▸ Work instruction
The entries follow. Copy every line in which "project" appears.

===== Information provided

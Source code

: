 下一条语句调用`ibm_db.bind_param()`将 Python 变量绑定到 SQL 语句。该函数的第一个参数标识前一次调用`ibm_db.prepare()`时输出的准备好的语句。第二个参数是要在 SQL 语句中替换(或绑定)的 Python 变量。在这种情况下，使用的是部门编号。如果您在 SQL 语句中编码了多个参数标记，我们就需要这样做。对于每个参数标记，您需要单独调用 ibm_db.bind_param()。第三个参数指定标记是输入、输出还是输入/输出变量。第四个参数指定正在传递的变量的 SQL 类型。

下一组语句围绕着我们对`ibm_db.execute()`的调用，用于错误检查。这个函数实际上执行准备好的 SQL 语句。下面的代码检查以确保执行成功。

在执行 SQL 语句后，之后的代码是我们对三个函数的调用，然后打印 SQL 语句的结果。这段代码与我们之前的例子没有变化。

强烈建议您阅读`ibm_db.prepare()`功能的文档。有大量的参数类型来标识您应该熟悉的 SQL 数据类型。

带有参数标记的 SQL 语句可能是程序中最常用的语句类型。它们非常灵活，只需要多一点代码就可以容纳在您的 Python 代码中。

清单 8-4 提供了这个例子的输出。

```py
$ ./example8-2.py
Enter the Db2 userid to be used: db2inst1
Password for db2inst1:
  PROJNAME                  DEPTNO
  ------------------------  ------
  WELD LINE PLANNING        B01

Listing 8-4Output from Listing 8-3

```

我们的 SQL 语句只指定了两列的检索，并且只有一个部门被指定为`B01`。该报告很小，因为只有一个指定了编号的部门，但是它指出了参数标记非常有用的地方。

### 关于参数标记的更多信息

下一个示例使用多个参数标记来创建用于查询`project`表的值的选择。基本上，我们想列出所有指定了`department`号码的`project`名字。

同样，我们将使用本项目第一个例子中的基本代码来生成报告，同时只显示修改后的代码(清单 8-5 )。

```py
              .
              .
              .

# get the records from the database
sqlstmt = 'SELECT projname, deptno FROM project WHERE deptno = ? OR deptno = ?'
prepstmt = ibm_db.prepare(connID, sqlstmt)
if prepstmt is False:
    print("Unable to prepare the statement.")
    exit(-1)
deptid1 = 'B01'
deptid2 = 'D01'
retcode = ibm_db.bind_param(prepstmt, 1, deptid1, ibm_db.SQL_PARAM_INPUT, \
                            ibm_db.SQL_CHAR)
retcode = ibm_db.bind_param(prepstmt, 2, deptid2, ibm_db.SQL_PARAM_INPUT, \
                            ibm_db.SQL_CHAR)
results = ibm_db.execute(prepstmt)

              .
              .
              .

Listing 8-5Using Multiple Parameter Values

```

==========

▸ Reply to the exercise
下一个示例使用多个参数标记来创建用于查询`project`表的值的选择。基本上，我们想列出所有指定了`department`号码的`project`名字。
sqlstmt = 'SELECT projname, deptno FROM project WHERE deptno = ? OR deptno = ?'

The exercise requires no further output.